Climate Extremes and Financial Crises: Similarities, Differences, and Interplay
- We aim to conceptualize the connection between climate extremes and financial crises by articulating their similarities, differences, and interplay from a complex system perspective.
- We argue that both are emergent disruptions to the normal functioning of their respective complex systems. Despite their differences in adaptivity, they share functional components and structural features, including nonlinear dynamics, contagion, feedbacks, phase transitions, and tipping points.
- We also observe epistemological resemblances between the two extremes in how they are studied, represented, and understood.
Assessing the Role of Insurance in Climate Policy: A DICE Model Framework Under Uncertainty
- This study quantitatively examines the role of insurance in climate policy under uncertainty.

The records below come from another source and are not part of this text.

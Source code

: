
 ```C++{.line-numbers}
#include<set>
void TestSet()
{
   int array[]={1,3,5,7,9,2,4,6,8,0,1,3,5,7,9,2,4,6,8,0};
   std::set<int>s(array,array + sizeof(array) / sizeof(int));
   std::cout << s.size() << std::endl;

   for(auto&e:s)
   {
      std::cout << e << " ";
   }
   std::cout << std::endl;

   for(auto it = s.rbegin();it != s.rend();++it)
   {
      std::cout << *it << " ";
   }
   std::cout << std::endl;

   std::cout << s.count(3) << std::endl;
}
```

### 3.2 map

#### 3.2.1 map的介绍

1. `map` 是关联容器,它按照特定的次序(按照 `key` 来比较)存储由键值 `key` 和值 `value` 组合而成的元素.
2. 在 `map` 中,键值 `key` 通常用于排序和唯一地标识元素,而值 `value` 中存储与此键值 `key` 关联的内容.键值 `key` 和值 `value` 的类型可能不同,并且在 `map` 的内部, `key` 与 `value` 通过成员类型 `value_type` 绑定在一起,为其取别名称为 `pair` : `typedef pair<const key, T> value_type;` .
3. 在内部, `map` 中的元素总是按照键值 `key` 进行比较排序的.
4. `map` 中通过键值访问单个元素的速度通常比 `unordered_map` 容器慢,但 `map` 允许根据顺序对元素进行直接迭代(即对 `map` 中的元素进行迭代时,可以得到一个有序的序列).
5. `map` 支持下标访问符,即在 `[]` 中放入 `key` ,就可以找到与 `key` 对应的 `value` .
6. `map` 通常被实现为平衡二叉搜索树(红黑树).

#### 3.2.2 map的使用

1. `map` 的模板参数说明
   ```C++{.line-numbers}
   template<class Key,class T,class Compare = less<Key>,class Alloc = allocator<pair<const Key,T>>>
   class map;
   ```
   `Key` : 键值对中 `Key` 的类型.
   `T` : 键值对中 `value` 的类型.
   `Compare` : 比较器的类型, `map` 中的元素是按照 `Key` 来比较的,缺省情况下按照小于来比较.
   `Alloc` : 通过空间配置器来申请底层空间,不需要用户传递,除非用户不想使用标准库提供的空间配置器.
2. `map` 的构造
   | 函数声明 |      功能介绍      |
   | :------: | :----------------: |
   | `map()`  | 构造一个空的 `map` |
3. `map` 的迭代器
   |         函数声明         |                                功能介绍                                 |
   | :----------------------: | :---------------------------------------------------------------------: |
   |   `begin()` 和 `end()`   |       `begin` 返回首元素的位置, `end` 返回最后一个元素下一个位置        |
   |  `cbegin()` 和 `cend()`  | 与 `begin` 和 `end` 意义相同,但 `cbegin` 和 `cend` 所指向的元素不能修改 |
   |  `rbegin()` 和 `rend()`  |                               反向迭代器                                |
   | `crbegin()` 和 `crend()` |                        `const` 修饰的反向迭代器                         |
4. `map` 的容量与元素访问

- We introduce a public insurance component into the Dynamic Integrated Climate- Economy (DICE) model, representing an adaptation alternative to the mitigation policy.

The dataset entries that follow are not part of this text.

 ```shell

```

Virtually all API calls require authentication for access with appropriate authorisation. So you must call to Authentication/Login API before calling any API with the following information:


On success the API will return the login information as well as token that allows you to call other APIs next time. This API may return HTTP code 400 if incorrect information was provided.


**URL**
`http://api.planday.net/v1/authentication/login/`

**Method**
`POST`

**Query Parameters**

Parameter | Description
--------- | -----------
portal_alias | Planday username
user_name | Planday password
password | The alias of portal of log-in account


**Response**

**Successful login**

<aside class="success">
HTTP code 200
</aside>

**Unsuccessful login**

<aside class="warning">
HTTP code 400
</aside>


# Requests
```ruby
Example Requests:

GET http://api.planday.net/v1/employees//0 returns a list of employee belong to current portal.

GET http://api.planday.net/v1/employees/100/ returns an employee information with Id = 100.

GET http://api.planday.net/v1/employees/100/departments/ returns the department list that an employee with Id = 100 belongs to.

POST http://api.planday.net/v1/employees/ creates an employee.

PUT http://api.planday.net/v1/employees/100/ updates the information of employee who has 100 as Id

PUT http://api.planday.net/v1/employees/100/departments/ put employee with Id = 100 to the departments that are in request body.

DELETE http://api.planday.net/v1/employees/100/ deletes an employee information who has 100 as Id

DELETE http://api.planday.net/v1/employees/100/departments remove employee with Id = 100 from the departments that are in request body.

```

- By explicitly modeling insurance payouts, premiums, and their effects on economic dynamics and mitigation incentives, we seek to quantify how insurance influences policy decisions, climate-economy trajectories, and the social cost of carbon (SCC).
Measuring Systemic Climate Risk
- Climate change poses a long-term threat to the financial sector that needs to be evaluated through stress testing. However, current scenarios often fail to reflect compound risk, where climate and market risks materialize simultaneously.
- We apply extreme value analysis to better capture the tail behaviour of these risks. We conduct empirical analysis for U.S. insurers, primarily using Climate Efficient Factor Mimicking Portfolio (CEP) as the climate risk factor. Five scenarios are designed to assess conditional expected losses from marginal and joint effects of climate and market stress.
- Isolating these risks leads to a significant underestimation of potential losses.